* Goal of the exercise
Whenever a picture appears, leave it out while repeating all the other data exactly.

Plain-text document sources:
◆ ◆ ◆

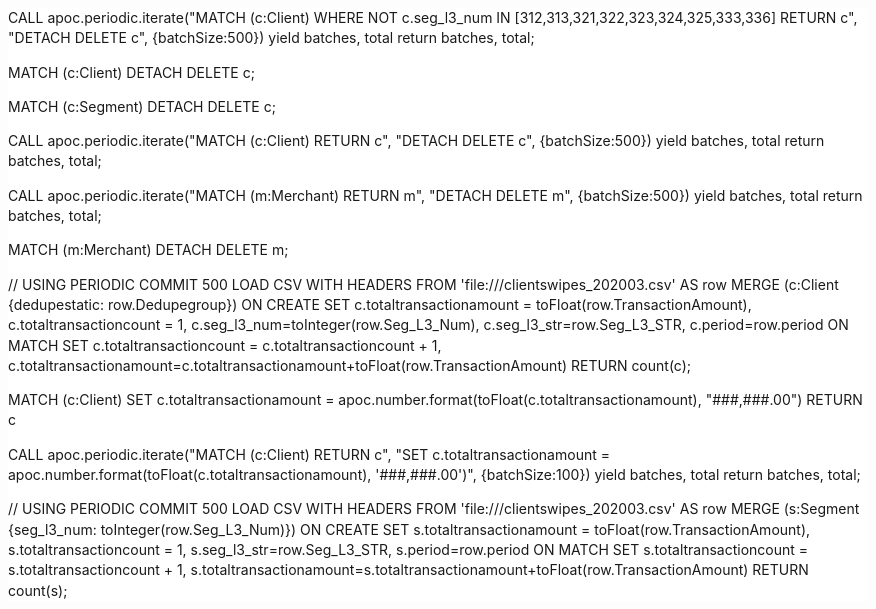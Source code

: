 CALL apoc.periodic.iterate("MATCH (c:Client)
WHERE NOT c.seg_l3_num IN [312,313,321,322,323,324,325,333,336] RETURN c", "DETACH DELETE c", {batchSize:500})
yield batches, total return batches, total;


MATCH (c:Client)
DETACH DELETE c;


MATCH (c:Segment)
DETACH DELETE c;

CALL apoc.periodic.iterate("MATCH (c:Client) RETURN c", "DETACH DELETE c", {batchSize:500})
yield batches, total return batches, total;

CALL apoc.periodic.iterate("MATCH (m:Merchant) RETURN m", "DETACH DELETE m", {batchSize:500})
yield batches, total return batches, total;

MATCH (m:Merchant)
DETACH DELETE m;

// 
USING PERIODIC COMMIT 500
LOAD CSV WITH HEADERS FROM 'file:///clientswipes_202003.csv' AS row
MERGE (c:Client {dedupestatic: row.Dedupegroup})
ON CREATE SET c.totaltransactionamount = toFloat(row.TransactionAmount),
c.totaltransactioncount = 1,
c.seg_l3_num=toInteger(row.Seg_L3_Num),
c.seg_l3_str=row.Seg_L3_STR,
c.period=row.period
ON MATCH SET c.totaltransactioncount = c.totaltransactioncount + 1, 
c.totaltransactionamount=c.totaltransactionamount+toFloat(row.TransactionAmount)
RETURN count(c);

MATCH (c:Client)
SET c.totaltransactionamount = apoc.number.format(toFloat(c.totaltransactionamount), "###,###.00")
RETURN c

CALL apoc.periodic.iterate("MATCH (c:Client)  RETURN c", 
"SET c.totaltransactionamount = apoc.number.format(toFloat(c.totaltransactionamount), '###,###.00')", 
{batchSize:100})
yield batches, total return batches, total;


// 
USING PERIODIC COMMIT 500
LOAD CSV WITH HEADERS FROM 'file:///clientswipes_202003.csv' AS row
MERGE (s:Segment {seg_l3_num: toInteger(row.Seg_L3_Num)})
ON CREATE SET s.totaltransactionamount = toFloat(row.TransactionAmount),
s.totaltransactioncount = 1,
s.seg_l3_str=row.Seg_L3_STR,
s.period=row.period
ON MATCH SET s.totaltransactioncount = s.totaltransactioncount + 1, 
s.totaltransactionamount=s.totaltransactionamount+toFloat(row.TransactionAmount)
RETURN count(s);
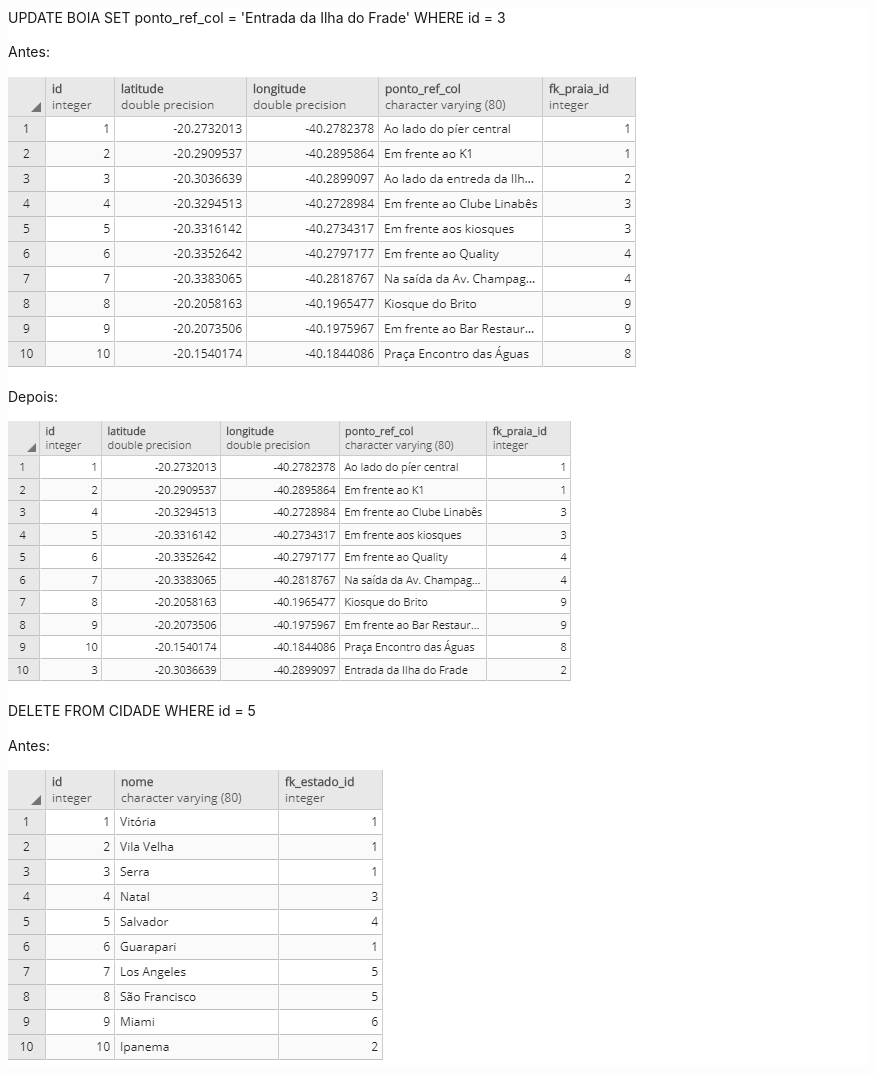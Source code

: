 UPDATE BOIA SET ponto_ref_col = 'Entrada da Ilha do Frade' WHERE id = 3

Antes:

![Alt text](https://github.com/Earth-Aid/Managua/blob/master/9.1.5.PNG)

Depois:

![Alt text](https://github.com/Earth-Aid/Managua/blob/master/9.5.3.PNG)

DELETE FROM CIDADE WHERE id = 5

Antes:

![Alt text](https://github.com/Earth-Aid/Managua/blob/master/9.1.3.PNG)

◆ ◆ ◆

* Worked solution
Source code

: CALL apoc.periodic.iterate("MATCH (c:Client)
WHERE NOT c.seg_l3_num IN [312,313,321,322,323,324,325,333,336] RETURN c", "DETACH DELETE c", {batchSize:500})
yield batches, total return batches, total;


MATCH (c:Client)
DETACH DELETE c;


MATCH (c:Segment)
DETACH DELETE c;

CALL apoc.periodic.iterate("MATCH (c:Client) RETURN c", "DETACH DELETE c", {batchSize:500})
yield batches, total return batches, total;

CALL apoc.periodic.iterate("MATCH (m:Merchant) RETURN m", "DETACH DELETE m", {batchSize:500})
yield batches, total return batches, total;

MATCH (m:Merchant)
DETACH DELETE m;

// 
USING PERIODIC COMMIT 500
LOAD CSV WITH HEADERS FROM 'file:///clientswipes_202003.csv' AS row
MERGE (c:Client {dedupestatic: row.Dedupegroup})
ON CREATE SET c.totaltransactionamount = toFloat(row.TransactionAmount),
c.totaltransactioncount = 1,
c.seg_l3_num=toInteger(row.Seg_L3_Num),
c.seg_l3_str=row.Seg_L3_STR,
c.period=row.period
ON MATCH SET c.totaltransactioncount = c.totaltransactioncount + 1, 
c.totaltransactionamount=c.totaltransactionamount+toFloat(row.TransactionAmount)
RETURN count(c);

MATCH (c:Client)
SET c.totaltransactionamount = apoc.number.format(toFloat(c.totaltransactionamount), "###,###.00")
RETURN c

CALL apoc.periodic.iterate("MATCH (c:Client)  RETURN c", 
"SET c.totaltransactionamount = apoc.number.format(toFloat(c.totaltransactionamount), '###,###.00')", 
{batchSize:100})
yield batches, total return batches, total;


// 
USING PERIODIC COMMIT 500
LOAD CSV WITH HEADERS FROM 'file:///clientswipes_202003.csv' AS row
MERGE (s:Segment {seg_l3_num: toInteger(row.Seg_L3_Num)})
ON CREATE SET s.totaltransactionamount = toFloat(row.TransactionAmount),
s.totaltransactioncount = 1,
s.seg_l3_str=row.Seg_L3_STR,
s.period=row.period
ON MATCH SET s.totaltransactioncount = s.totaltransactioncount + 1, 
s.totaltransactionamount=s.totaltransactionamount+toFloat(row.TransactionAmount)
RETURN count(s);
Source code

: UPDATE BOIA SET ponto_ref_col = 'Entrada da Ilha do Frade' WHERE id = 3

Antes:

![Alt text](https://github.com/Earth-Aid/Managua/blob/master/9.1.5.PNG)

Depois:

![Alt text](https://github.com/Earth-Aid/Managua/blob/master/9.5.3.PNG)

DELETE FROM CIDADE WHERE id = 5

Antes:

![Alt text](https://github.com/Earth-Aid/Managua/blob/master/9.1.3.PNG)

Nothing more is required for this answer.